In a series of the previous study (Hirose 2005a, Hirose 2005b, Hirose et. al. 2006a, Yikizane et. al. 2006), we have developed a bump hunting method using probabilistic and statistical methods, where we are interested in finding denser regions for response 1 among regions for responses 0 and 1 mixed under a condition that the pureness rate is pre-specified; the pureness rate is the ratio of the number of response 1 to the number of responses 0 and 1 in the target region. A global maximum capture rate is estimated by using locally obtained maximum captured response 1 points, where the capture rate is the ratio of the number of response 1 to the number of responses 0 and 1 in the region defined. The accuracy of the estimated maximum capture rate was assessed by using the simple bootstrap method without correction formula. We have not thought seriously of the bias and the variance to the predicted estimate.
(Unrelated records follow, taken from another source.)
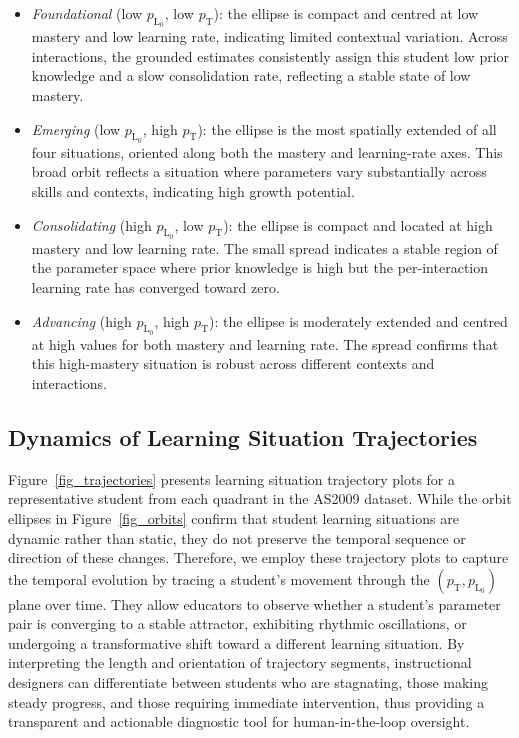 \documentclass[runningheads]{llncs}
\begin{document}
\begin{itemize}
  \item \textit{Foundational} (low $p_{\text{L}_0}$, low $p_{\text{T}}$): the ellipse is compact and centred at low mastery and low learning rate, indicating limited contextual variation. Across interactions, the grounded estimates consistently assign this student low prior knowledge and a slow consolidation rate, reflecting a stable state of low mastery.
  \item \textit{Emerging} (low $p_{\text{L}_0}$, high $p_{\text{T}}$): the ellipse is the most spatially extended of all four situations, oriented along both the mastery and learning-rate axes. This broad orbit reflects a situation where parameters vary substantially across skills and contexts, indicating high growth potential.
  \item \textit{Consolidating} (high $p_{\text{L}_0}$, low $p_{\text{T}}$): the ellipse is compact and located at high mastery and low learning rate. The small spread indicates a stable region of the parameter space where prior knowledge is high but the per-interaction learning rate has converged toward zero.
  \item \textit{Advancing} (high $p_{\text{L}_0}$, high $p_{\text{T}}$): the ellipse is moderately extended and centred at high values for both mastery and learning rate. The spread confirms that this high-mastery situation is robust across different contexts and interactions.
\end{itemize}

\subsection{Dynamics of Learning Situation Trajectories}

Figure~\ref{fig_trajectories} presents learning situation trajectory plots for a representative student from each quadrant in the AS2009 dataset. While the orbit ellipses in Figure~\ref{fig_orbits} confirm that student learning situations are dynamic rather than static, they do not preserve the temporal sequence or direction of these changes. Therefore, we employ these trajectory plots to capture the temporal evolution by tracing a student's movement through the $(p_{\text{T}}, p_{\text{L}_0})$ plane over time. They allow educators to observe whether a student's parameter pair is converging to a stable attractor, exhibiting rhythmic oscillations, or undergoing a transformative shift toward a different learning situation. By interpreting the length and orientation of trajectory segments, instructional designers can differentiate between students who are stagnating, those making steady progress, and those requiring immediate intervention, thus providing a transparent and actionable diagnostic tool for human-in-the-loop oversight. 
\end{document}

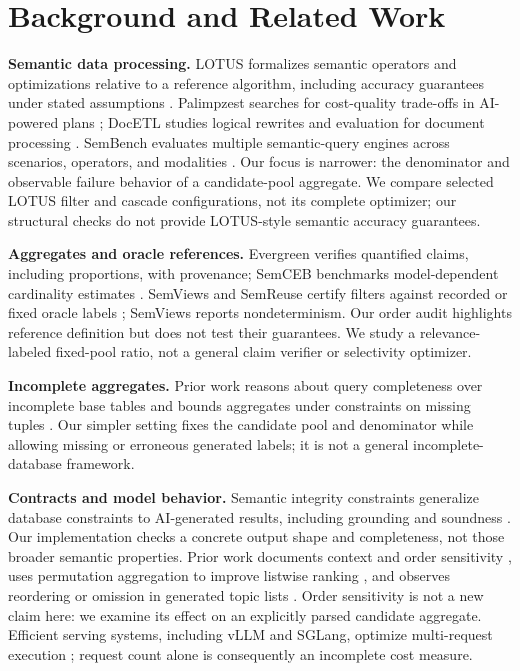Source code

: \documentclass[conference]{IEEEtran}
\begin{document}
\section{Background and Related Work}
\textbf{Semantic data processing.} LOTUS formalizes semantic operators and optimizations relative to a reference algorithm, including accuracy guarantees under stated assumptions \cite{lotus}. Palimpzest searches for cost-quality trade-offs in AI-powered plans \cite{palimpzest}; DocETL studies logical rewrites and evaluation for document processing \cite{docetl}. SemBench evaluates multiple semantic-query engines across scenarios, operators, and modalities \cite{sembench}. Our focus is narrower: the denominator and observable failure behavior of a candidate-pool aggregate. We compare selected LOTUS filter and cascade configurations, not its complete optimizer; our structural checks do not provide LOTUS-style semantic accuracy guarantees.

\textbf{Aggregates and oracle references.} Evergreen verifies quantified claims, including proportions, with provenance; SemCEB benchmarks model-dependent cardinality estimates \cite{evergreen,semceb}. SemViews and SemReuse certify filters against recorded or fixed oracle labels \cite{semviews,semreuse}; SemViews reports nondeterminism. Our order audit highlights reference definition but does not test their guarantees. We study a relevance-labeled fixed-pool ratio, not a general claim verifier or selectivity optimizer.

\textbf{Incomplete aggregates.} Prior work reasons about query completeness over incomplete base tables \cite{query_completeness} and bounds aggregates under constraints on missing tuples \cite{contingency}. Our simpler setting fixes the candidate pool and denominator while allowing missing or erroneous generated labels; it is not a general incomplete-database framework.

\textbf{Contracts and model behavior.} Semantic integrity constraints generalize database constraints to AI-generated results, including grounding and soundness \cite{constraints}. Our implementation checks a concrete output shape and completeness, not those broader semantic properties. Prior work documents context and order sensitivity \cite{lostmiddle}, uses permutation aggregation to improve listwise ranking \cite{permcons}, and observes reordering or omission in generated topic lists \cite{outputorder}. Order sensitivity is not a new claim here: we examine its effect on an explicitly parsed candidate aggregate. Efficient serving systems, including vLLM and SGLang, optimize multi-request execution \cite{vllm,sglang}; request count alone is consequently an incomplete cost measure.
\end{document}
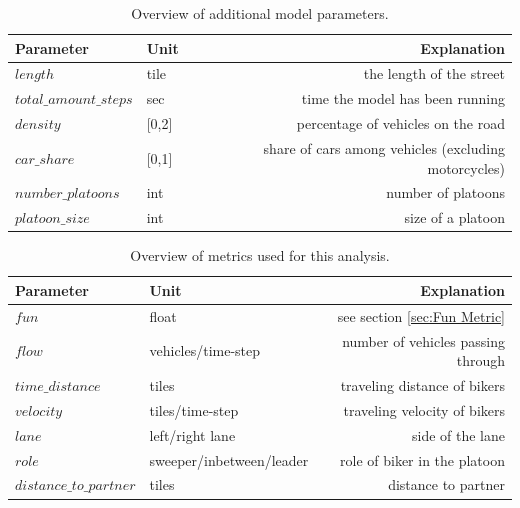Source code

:     \begin{table}[htb]
    \centering
    \begin{tabular}{@{}llr@{}} \toprule
        Parameter                   & Unit          & Explanation        \\ \midrule
        $length$                    & tile          & the length of the street \\
        $total\_amount\_steps$        & sec           & time the model has been running \\
        $density$                   & [0,2]         & percentage of vehicles on the road \\
        $car\_share$                 & [0,1]         & share of cars among vehicles (excluding motorcycles) \\
        $number\_platoons$           & int           & number of platoons \\
        $platoon\_size$              & int           & size of a platoon \\ \bottomrule
    \end{tabular}
    \caption{Overview of additional model parameters.} 
    \label{tab:moreparameters}
    \end{table}


    \begin{table}[htb]
    \centering
    \begin{tabular}{@{}llr@{}} \toprule
        Parameter                   & Unit                      & Explanation        \\ \midrule
        $fun$                       & float                     & see section \ref{sec:Fun Metric} \\
        $flow$                      & vehicles/time-step        & number of vehicles passing through \\
        $time\_distance$             & tiles                     & traveling distance of bikers\\
        $velocity$                  & tiles/time-step           & traveling velocity of bikers\\
        $lane$                      & left/right lane           & side of the lane \\
        $role$                      & sweeper/inbetween/leader  & role of biker in the platoon\\
        $distance\_to\_partner$       & tiles                     & distance to partner \\ \bottomrule
    \end{tabular}
    \caption{Overview of metrics used for this analysis.} 
    \label{tab:moremetrics}
    \end{table}


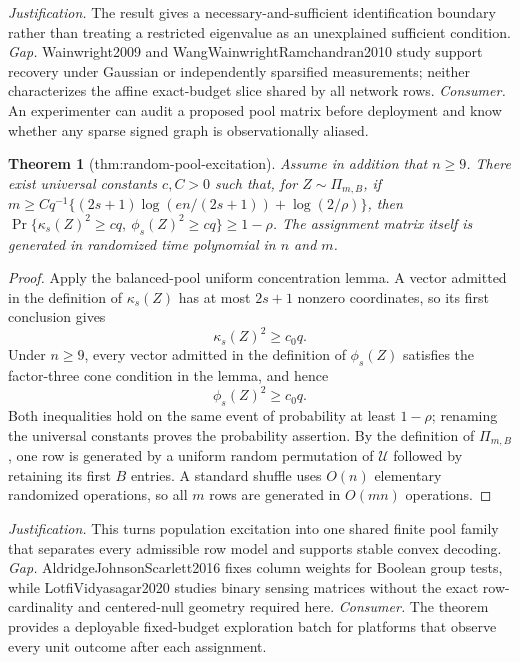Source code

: \documentclass{article}
\newtheorem{theorem}{Theorem}
\begin{document}
\par\smallskip\noindent \textit{Justification.} The result gives a necessary-and-sufficient identification boundary rather than treating a restricted eigenvalue as an unexplained sufficient condition. \textit{Gap.} Wainwright2009 and WangWainwrightRamchandran2010 study support recovery under Gaussian or independently sparsified measurements; neither characterizes the affine exact-budget slice shared by all network rows. \textit{Consumer.} An experimenter can audit a proposed pool matrix before deployment and know whether any sparse signed graph is observationally aliased.

\begin{theorem}[thm:random-pool-excitation]\label{thm:random-pool-excitation}
Assume in addition that \(n\ge9\). There exist universal constants \(c,C>0\) such that, for \(Z\sim\Pi_{m,B}\), if \(m\ge Cq^{-1}\{(2s+1)\log(en/(2s+1))+\log(2/\rho)\}\), then \(\Pr\{\kappa_s(Z)^2\ge cq,\ \phi_s(Z)^2\ge cq\}\ge1-\rho\). The assignment matrix itself is generated in randomized time polynomial in \(n\) and \(m\).
\end{theorem}
\begin{proof}
Apply the balanced-pool uniform concentration lemma.  A vector admitted in the definition of \(\kappa_s(Z)\) has at most \(2s+1\) nonzero coordinates, so its first conclusion gives
\[
 \kappa_s(Z)^2\ge c_0q.
\]
Under \(n\ge9\), every vector admitted in the definition of \(\phi_s(Z)\) satisfies the factor-three cone condition in the lemma, and hence
\[
 \phi_s(Z)^2\ge c_0q.
\]
Both inequalities hold on the same event of probability at least \(1-\rho\); renaming the universal constants proves the probability assertion.  By the definition of \(\Pi_{m,B}\), one row is generated by a uniform random permutation of \(\mathcal U\) followed by retaining its first \(B\) entries.  A standard shuffle uses \(O(n)\) elementary randomized operations, so all \(m\) rows are generated in \(O(mn)\) operations.
\end{proof}
\par\smallskip\noindent \textit{Justification.} This turns population excitation into one shared finite pool family that separates every admissible row model and supports stable convex decoding. \textit{Gap.} AldridgeJohnsonScarlett2016 fixes column weights for Boolean group tests, while LotfiVidyasagar2020 studies binary sensing matrices without the exact row-cardinality and centered-null geometry required here. \textit{Consumer.} The theorem provides a deployable fixed-budget exploration batch for platforms that observe every unit outcome after each assignment.
\end{document}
However, we are now aware of that we should treat the value of the predicted estimate very carefully. In the previous study, we have dealt with all the data as the training data or the learning data. As is well-known in machine learning world, the best fitted model using the training data would not necessarily be accurate when the test data are used. A typical research in assessing the misclassification error in classification problems is reported by Kohavi (1995), and a more general explanation is found in the literature (Hastie, et. al. 2001), where the test sample method, the cross-validation, and the bootstrap method are often used to assess the accuracy of the predicted estimate and the model. It is recommended to take into account this kind of assessment to our problem too. However, difficulties lie on the bump hunting method that we have proposed because we are interested in not only estimating the maximum capture rate but also in finding the corresponding (binary decision) rule to capture the points of response 1. Since we consider that the rule should also capture a large amount of response 1 points to the future data, a combination of the maximum capture rate and the corresponding rule becomes important. In the example in the previous study, however, we have found that the optimized rule to capture the maximum points for response 1 to the training data did not necessarily capture a large amount of response 1 points to the test data.
In this paper, we show first how badly the optimality collapses to the test data. We then discuss how to circumvent this kind of difficulty.